*PROBLEM:* When you return the data, keep every word exact and include none of the images.

[DATA PROVIDED — start]

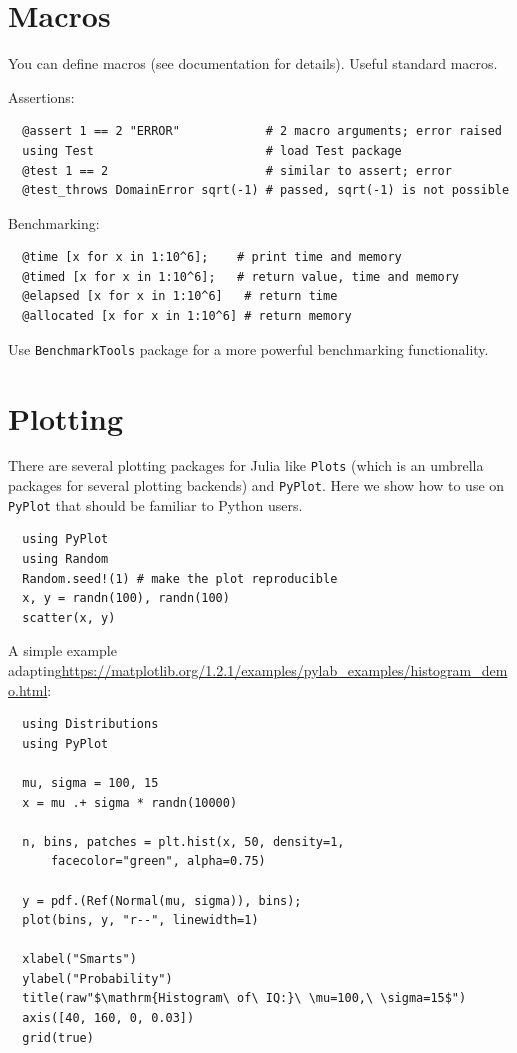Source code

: \documentclass[10pt,a4paper]{article}
\begin{document}
\section{Macros}
You can define macros (see documentation for details). Useful standard macros.

Assertions:
\begin{lstlisting}
  @assert 1 == 2 "ERROR"            # 2 macro arguments; error raised
  using Test                        # load Test package
  @test 1 == 2                      # similar to assert; error
  @test_throws DomainError sqrt(-1) # passed, sqrt(-1) is not possible
\end{lstlisting}

Benchmarking:
\begin{lstlisting}
  @time [x for x in 1:10^6];    # print time and memory
  @timed [x for x in 1:10^6];   # return value, time and memory
  @elapsed [x for x in 1:10^6]   # return time
  @allocated [x for x in 1:10^6] # return memory
\end{lstlisting}
Use \lstinline|BenchmarkTools| package for a more powerful benchmarking functionality.

\section{Plotting}
There are several plotting packages for Julia like \lstinline|Plots| (which is an umbrella packages for several plotting backends) and \lstinline|PyPlot|.
Here we show how to use on \lstinline|PyPlot| that should be familiar to Python users.
\begin{lstlisting}
  using PyPlot
  using Random
  Random.seed!(1) # make the plot reproducible
  x, y = randn(100), randn(100)
  scatter(x, y)
\end{lstlisting}

A simple example adapting\newline\url{https://matplotlib.org/1.2.1/examples/pylab_examples/histogram_demo.html}:
\begin{lstlisting}
  using Distributions
  using PyPlot

  mu, sigma = 100, 15
  x = mu .+ sigma * randn(10000)

  n, bins, patches = plt.hist(x, 50, density=1,
      facecolor="green", alpha=0.75)

  y = pdf.(Ref(Normal(mu, sigma)), bins);
  plot(bins, y, "r--", linewidth=1)

  xlabel("Smarts")
  ylabel("Probability")
  title(raw"$\mathrm{Histogram\ of\ IQ:}\ \mu=100,\ \sigma=15$")
  axis([40, 160, 0, 0.03])
  grid(true)
\end{lstlisting}
\end{document}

[DATA PROVIDED — finish]

*ANSWER TO THIS PROBLEM:*
Source code

: \documentclass[10pt,a4paper]{article}
\begin{document}
\section{Macros}
You can define macros (see documentation for details). Useful standard macros.

Assertions:
\begin{lstlisting}
  @assert 1 == 2 "ERROR"            # 2 macro arguments; error raised
  using Test                        # load Test package
  @test 1 == 2                      # similar to assert; error
  @test_throws DomainError sqrt(-1) # passed, sqrt(-1) is not possible
\end{lstlisting}

Benchmarking:
\begin{lstlisting}
  @time [x for x in 1:10^6];    # print time and memory
  @timed [x for x in 1:10^6];   # return value, time and memory
  @elapsed [x for x in 1:10^6]   # return time
  @allocated [x for x in 1:10^6] # return memory
\end{lstlisting}
Use \lstinline|BenchmarkTools| package for a more powerful benchmarking functionality.

\section{Plotting}
There are several plotting packages for Julia like \lstinline|Plots| (which is an umbrella packages for several plotting backends) and \lstinline|PyPlot|.
Here we show how to use on \lstinline|PyPlot| that should be familiar to Python users.
\begin{lstlisting}
  using PyPlot
  using Random
  Random.seed!(1) # make the plot reproducible
  x, y = randn(100), randn(100)
  scatter(x, y)
\end{lstlisting}

A simple example adapting\newline\url{https://matplotlib.org/1.2.1/examples/pylab_examples/histogram_demo.html}:
\begin{lstlisting}
  using Distributions
  using PyPlot

  mu, sigma = 100, 15
  x = mu .+ sigma * randn(10000)

  n, bins, patches = plt.hist(x, 50, density=1,
      facecolor="green", alpha=0.75)

  y = pdf.(Ref(Normal(mu, sigma)), bins);
  plot(bins, y, "r--", linewidth=1)

  xlabel("Smarts")
  ylabel("Probability")
  title(raw"$\mathrm{Histogram\ of\ IQ:}\ \mu=100,\ \sigma=15$")
  axis([40, 160, 0, 0.03])
  grid(true)
\end{lstlisting}
\end{document}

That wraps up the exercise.